Por último, afirmam que “é fundamental respeitar o direito à soberania e à autodeterminação [do Haiti], impedindo as ocupações e perdoando as dívidas espúrias; apoiando-o em sua luta contra a impunidade; reconhecendo sua capacidade; restaurando os meios que, injustamente, lhe foram torados –a dívida histórica, social, ecológica e financeira devida ao povo haitiano – e que necessita para sua vida e dignidade”.

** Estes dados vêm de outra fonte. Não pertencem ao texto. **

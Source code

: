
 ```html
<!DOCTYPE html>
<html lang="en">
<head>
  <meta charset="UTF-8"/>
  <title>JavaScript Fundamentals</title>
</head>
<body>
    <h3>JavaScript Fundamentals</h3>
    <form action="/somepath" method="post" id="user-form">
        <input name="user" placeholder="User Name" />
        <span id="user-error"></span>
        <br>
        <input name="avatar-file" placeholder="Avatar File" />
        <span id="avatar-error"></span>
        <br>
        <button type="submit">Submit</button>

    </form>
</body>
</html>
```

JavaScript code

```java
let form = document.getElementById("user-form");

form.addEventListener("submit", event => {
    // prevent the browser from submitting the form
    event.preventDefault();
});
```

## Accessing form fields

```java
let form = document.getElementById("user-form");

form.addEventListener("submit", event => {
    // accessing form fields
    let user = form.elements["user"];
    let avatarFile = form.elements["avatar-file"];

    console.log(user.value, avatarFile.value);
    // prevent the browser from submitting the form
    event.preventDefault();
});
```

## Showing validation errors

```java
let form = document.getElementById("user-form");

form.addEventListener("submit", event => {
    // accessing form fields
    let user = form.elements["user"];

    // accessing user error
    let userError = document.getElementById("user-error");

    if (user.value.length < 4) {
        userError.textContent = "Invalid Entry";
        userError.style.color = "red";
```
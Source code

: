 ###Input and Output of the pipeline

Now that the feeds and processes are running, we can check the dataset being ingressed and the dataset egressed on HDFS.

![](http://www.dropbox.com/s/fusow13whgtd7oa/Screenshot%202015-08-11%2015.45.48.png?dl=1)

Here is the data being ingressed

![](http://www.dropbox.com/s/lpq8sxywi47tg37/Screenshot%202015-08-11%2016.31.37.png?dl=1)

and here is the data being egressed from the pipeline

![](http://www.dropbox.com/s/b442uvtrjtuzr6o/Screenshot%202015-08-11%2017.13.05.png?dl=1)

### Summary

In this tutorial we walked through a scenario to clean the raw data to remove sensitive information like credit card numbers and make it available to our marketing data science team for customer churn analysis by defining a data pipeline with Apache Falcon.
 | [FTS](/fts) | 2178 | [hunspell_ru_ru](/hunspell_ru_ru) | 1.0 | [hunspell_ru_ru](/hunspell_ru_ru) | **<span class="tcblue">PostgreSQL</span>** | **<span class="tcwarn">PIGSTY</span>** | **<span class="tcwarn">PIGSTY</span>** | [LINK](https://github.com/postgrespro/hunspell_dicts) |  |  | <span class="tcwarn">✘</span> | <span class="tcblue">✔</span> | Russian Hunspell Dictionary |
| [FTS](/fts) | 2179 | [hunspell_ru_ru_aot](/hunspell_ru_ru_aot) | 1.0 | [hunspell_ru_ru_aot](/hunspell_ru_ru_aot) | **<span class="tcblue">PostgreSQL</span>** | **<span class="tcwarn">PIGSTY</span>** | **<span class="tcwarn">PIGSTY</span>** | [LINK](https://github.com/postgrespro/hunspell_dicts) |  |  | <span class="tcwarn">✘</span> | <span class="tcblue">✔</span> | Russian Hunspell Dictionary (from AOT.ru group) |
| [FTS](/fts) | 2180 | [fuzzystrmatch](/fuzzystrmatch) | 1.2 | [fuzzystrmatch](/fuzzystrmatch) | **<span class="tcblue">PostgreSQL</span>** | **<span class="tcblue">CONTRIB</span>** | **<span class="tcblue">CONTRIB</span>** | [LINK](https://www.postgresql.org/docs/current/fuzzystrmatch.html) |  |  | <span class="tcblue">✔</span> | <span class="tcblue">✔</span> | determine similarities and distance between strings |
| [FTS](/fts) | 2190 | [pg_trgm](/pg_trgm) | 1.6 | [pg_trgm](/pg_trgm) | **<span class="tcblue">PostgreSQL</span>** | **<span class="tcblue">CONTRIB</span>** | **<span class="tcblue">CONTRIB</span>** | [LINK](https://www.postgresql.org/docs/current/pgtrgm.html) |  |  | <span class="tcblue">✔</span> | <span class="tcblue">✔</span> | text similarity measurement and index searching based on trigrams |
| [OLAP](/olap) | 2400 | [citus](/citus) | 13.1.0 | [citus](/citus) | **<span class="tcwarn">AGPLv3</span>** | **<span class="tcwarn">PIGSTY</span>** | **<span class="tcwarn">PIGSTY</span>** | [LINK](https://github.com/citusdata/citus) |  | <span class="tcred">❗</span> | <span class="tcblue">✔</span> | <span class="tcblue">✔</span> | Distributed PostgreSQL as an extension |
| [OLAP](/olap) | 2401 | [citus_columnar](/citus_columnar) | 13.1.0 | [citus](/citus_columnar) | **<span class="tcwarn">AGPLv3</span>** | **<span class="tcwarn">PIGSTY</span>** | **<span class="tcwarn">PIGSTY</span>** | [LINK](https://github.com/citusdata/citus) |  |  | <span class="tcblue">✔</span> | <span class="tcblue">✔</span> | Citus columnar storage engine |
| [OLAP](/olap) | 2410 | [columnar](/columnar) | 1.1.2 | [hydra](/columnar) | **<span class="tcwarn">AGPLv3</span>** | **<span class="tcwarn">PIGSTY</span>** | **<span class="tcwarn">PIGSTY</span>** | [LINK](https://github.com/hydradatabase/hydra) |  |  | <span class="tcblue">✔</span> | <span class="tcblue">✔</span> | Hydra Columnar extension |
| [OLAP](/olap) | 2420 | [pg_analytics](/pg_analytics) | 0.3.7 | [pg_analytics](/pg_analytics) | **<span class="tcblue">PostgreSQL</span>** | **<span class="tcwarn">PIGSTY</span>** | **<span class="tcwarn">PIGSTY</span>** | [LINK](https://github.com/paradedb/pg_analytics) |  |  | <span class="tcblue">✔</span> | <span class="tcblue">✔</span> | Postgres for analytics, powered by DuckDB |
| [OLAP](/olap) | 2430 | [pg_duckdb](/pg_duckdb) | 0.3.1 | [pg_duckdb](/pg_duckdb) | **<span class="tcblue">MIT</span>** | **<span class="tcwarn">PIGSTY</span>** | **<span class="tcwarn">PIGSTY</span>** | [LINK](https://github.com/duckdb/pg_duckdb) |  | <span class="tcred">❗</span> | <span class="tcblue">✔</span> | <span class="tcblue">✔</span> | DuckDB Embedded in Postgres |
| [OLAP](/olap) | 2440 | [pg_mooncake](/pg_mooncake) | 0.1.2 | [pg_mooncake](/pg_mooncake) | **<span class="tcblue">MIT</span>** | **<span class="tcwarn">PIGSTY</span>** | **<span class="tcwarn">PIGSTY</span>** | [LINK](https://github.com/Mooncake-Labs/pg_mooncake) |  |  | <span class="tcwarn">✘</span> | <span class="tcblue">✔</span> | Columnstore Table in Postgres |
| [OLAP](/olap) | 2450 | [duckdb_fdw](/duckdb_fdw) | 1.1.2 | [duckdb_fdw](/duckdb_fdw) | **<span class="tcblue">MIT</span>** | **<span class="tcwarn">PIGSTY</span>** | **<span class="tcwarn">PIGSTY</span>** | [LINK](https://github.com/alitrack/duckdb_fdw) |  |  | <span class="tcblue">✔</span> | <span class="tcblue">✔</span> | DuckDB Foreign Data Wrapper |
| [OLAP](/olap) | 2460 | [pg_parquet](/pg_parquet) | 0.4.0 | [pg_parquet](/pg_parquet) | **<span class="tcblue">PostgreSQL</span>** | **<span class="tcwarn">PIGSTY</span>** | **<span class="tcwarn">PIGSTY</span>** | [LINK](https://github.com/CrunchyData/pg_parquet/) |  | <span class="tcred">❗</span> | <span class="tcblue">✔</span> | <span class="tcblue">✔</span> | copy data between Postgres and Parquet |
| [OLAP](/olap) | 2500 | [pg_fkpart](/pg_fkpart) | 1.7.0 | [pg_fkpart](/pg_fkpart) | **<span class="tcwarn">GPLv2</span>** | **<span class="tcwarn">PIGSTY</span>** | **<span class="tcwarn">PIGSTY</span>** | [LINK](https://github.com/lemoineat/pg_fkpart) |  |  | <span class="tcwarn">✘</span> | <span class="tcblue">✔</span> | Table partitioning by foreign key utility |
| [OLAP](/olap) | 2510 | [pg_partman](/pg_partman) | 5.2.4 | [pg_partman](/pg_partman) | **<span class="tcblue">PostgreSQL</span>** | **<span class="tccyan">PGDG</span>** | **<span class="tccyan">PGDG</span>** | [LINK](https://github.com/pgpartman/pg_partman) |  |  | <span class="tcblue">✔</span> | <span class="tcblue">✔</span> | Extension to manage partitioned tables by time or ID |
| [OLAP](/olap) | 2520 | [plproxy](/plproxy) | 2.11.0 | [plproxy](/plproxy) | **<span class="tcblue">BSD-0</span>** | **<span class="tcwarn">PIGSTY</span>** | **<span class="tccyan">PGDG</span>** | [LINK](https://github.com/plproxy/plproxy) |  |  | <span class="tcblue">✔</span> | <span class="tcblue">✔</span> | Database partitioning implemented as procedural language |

Entre as organizações internacionais que assinam a carta, encontram-se Amigos de la Tierra América Latina e Caribe, Jubileu Sul, Aliança Social Continental, a Plataforma Interamericana de Direitos Humanos, o Movimento dos Trabalhadores Sem Terra (Brasil), o Comitê pela Anulação da Dívida do Terceiro Mundo (CADTM, Bélgica), a Campanha para a Reforma do Banco Mundial (CRBM, Itália), entre centenas de organizações sociais, políticas, religiosas e de direitos humanos e seus líderes, como por exemplo, Raffaele Salinari, Presidente da Aliança Internacional Terre des Hommes (TDH); Vinod Raina, Alternatives Asia (Índia); o Europarlamentar Jürgen Klute, do bloco GUE-NGL (Alemanha); Nick Dearden, do Jubilee debt Campaign (Reino Unido), entre outros.

Além disso, conta com o respaldo do escritor uruguaio Eduardo Galeano e de destacados acadêmicos em âmbito mundial, como Boaventura de Souza Santos, diretor do Centro de estudos Sociais na Universidade de Coimbra (Portugal); Patrick Bond, da Universidade de KwaZulu-Natal (África do Sul); Marta Harneker, do Centro Internacional Miranda (Venezuela) e de João Alier Martínez, entre os máximos especialistas em âmbito mundial em ecologia política.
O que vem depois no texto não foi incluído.